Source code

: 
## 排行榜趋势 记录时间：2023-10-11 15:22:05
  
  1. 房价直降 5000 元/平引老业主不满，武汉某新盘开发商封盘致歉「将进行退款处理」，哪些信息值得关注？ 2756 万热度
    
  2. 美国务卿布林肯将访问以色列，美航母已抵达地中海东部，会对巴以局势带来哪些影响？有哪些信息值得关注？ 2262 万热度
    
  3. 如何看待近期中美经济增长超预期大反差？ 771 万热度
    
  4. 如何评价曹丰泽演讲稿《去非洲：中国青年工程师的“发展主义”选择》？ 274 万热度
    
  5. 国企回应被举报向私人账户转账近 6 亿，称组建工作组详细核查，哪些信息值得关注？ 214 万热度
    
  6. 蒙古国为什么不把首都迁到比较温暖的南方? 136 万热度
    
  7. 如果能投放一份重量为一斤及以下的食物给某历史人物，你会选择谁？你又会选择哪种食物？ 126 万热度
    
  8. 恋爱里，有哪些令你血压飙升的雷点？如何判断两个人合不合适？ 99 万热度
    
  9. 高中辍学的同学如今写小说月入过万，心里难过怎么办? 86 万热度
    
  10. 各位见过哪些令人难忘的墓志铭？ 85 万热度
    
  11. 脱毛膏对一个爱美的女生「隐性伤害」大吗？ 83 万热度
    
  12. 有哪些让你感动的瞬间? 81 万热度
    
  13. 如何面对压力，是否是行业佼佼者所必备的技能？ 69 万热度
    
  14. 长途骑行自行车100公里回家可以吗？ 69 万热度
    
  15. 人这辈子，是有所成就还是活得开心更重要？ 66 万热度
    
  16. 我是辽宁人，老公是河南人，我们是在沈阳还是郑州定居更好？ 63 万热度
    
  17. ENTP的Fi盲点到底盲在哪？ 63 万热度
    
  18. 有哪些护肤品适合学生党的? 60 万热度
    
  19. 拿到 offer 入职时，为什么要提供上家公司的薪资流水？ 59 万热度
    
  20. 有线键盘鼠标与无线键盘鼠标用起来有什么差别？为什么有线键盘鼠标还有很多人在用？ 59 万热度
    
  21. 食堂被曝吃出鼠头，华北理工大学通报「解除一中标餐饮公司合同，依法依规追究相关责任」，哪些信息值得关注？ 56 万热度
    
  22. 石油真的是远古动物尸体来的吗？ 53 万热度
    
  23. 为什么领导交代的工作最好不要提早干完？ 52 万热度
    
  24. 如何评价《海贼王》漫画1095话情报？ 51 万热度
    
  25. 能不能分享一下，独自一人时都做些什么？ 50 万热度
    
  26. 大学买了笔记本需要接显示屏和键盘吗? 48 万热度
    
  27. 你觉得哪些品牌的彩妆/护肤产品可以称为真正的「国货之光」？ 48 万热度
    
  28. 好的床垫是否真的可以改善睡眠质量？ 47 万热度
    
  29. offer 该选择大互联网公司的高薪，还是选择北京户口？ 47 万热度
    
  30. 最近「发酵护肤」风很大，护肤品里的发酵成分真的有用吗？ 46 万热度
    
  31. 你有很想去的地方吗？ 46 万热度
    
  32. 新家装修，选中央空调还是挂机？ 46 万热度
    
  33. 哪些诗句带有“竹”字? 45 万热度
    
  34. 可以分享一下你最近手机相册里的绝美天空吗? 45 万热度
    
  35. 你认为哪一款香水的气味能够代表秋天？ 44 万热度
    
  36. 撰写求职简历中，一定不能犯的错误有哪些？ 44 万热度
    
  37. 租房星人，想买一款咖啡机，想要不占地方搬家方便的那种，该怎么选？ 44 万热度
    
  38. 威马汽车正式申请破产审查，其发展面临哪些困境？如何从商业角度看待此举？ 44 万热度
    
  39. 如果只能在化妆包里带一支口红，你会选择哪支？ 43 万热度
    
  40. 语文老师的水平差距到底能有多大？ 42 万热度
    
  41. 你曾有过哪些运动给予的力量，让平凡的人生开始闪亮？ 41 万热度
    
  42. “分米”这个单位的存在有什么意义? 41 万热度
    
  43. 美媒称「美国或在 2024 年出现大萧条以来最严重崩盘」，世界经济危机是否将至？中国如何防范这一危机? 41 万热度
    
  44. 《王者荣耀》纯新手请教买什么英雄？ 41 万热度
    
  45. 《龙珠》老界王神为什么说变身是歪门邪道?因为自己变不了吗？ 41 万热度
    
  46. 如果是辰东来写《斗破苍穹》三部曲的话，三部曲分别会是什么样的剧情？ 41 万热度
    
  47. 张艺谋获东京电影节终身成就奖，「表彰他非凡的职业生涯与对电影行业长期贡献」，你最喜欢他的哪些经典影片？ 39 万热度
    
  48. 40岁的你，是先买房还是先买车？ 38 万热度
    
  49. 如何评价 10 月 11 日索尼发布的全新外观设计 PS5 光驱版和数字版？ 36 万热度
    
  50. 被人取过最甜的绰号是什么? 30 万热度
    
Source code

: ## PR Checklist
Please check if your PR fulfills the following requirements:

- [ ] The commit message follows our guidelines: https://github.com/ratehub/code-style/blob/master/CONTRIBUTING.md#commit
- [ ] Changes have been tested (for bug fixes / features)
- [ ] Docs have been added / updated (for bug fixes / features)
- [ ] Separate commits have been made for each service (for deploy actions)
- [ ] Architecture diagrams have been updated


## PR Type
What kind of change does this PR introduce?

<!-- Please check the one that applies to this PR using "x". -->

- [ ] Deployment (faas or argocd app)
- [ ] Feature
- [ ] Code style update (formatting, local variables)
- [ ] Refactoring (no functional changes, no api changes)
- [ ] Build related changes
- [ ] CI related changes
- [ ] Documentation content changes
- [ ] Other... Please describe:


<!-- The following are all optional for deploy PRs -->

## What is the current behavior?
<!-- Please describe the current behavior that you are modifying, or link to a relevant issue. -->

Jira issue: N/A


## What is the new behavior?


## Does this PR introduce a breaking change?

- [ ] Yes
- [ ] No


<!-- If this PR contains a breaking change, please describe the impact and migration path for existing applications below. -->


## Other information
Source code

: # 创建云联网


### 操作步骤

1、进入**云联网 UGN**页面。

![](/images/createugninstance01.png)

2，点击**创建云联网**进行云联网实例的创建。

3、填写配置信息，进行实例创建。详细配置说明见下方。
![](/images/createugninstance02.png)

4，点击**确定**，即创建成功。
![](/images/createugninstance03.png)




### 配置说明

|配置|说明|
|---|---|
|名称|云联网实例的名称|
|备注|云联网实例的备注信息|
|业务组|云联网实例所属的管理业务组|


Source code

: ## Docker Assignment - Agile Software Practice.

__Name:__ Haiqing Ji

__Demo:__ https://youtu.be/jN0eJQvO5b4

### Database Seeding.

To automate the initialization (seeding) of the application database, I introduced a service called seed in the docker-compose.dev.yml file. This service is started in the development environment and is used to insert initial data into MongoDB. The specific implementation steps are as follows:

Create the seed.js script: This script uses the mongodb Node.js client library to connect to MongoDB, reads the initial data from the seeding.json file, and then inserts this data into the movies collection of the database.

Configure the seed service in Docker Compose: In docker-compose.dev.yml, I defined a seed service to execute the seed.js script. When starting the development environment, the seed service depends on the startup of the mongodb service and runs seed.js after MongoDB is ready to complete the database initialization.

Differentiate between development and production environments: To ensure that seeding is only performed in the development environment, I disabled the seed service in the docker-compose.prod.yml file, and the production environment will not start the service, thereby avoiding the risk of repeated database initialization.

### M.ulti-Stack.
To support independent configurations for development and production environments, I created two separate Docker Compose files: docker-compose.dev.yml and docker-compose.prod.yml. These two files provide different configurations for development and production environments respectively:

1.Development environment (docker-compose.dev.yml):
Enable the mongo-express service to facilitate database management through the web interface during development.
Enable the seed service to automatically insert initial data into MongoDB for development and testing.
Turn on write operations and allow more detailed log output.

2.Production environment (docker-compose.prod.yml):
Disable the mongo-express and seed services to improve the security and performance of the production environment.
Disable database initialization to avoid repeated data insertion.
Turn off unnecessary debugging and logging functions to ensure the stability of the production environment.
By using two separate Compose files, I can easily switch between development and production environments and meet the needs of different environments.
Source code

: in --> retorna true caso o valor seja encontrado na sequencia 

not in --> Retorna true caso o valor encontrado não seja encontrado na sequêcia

#### What you are asked to do
Check each line above for the word "Enable", and copy the lines where it appears.

#### Result of this task
Enable the mongo-express service to facilitate database management through the web interface during development.
Enable the seed service to automatically insert initial data into MongoDB for development and testing.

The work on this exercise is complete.